Is there any point to wine points?

Oct 16, 2015

(Telegraph) - here is safety in numbers. This is the theory behind the ratings that have spread like a rash through every area of our lives. We give scores to Uber drivers, books on Amazon and fellow users of Airbnb, and a controversial proposed new app called Peeple has threatened to take the urge to judge everyone and everything one step further, inviting us to rate friends and acquaintances.

Scores are a hugely popular way to judge wine and a high number on a shelf sells bottles – that’s why Lidl pay a Master of Wine to garland their bottles with impressive-looking numbers. We can all see the drawbacks to this: spite ratings, fakery – and can you take seriously the scores of someone who is paid by the retailer in question to give them? But my question is simpler.

Can you trust numerical rating systems more than linguistic ones? Are they more useful or more honest? Is there any point to points?

What do the numbers mean?

For me the first problem with wine points is that hardly anyone has a clue what a score actually means, as illustrated by the reaction of two friends at a party recently when I was asked to rate a friend’s Aperol Spritz-making abilities out of 100 and gave them 85.

“Oh that’s good!” exclaimed Jane, a wine civilian. Well you would think that, wouldn’t you? You’d be thrilled with 85 per cent in almost any exam. 85 would be some kind of genius first in a university essay.
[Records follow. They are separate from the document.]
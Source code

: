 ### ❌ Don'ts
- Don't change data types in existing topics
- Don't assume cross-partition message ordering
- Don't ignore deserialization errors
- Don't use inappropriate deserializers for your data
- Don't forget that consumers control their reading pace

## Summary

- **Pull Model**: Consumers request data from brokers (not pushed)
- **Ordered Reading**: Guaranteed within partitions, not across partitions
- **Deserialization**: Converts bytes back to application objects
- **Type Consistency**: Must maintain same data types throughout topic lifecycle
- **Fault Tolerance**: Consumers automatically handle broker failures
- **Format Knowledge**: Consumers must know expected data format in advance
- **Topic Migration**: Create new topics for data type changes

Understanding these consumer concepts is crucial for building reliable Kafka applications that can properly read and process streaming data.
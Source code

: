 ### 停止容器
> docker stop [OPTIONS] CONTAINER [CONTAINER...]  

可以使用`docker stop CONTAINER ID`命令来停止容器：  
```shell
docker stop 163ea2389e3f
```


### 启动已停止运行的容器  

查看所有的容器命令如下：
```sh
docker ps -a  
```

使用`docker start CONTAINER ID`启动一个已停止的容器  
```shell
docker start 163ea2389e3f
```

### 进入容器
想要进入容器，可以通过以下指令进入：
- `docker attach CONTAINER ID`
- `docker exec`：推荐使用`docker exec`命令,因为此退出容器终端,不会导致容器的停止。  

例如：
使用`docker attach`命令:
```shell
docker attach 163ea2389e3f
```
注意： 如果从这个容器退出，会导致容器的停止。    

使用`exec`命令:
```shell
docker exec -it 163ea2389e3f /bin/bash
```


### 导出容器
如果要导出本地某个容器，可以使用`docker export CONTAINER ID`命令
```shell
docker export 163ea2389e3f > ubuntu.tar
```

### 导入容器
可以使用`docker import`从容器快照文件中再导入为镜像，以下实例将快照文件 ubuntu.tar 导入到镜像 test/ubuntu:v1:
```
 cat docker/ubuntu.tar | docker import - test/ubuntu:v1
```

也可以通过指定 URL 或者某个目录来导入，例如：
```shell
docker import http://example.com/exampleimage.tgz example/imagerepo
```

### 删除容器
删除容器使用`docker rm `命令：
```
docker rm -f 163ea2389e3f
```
“Oh dear,” said Miles, a wine fund manager who knows that according to the 100-point scale developed by the influential American critic Robert Parker, and mimicked by almost everyone else, 85 isn’t exactly a gleaming endorsement.

So what does it mean? On his website Parker defines 80-89 as “a barely average to very good wine, the equivalent of a B in school,” which doesn’t sound so bad. In practice, the wine trade assumes that any score below 85 is the equivalent to saying, “Avoid”.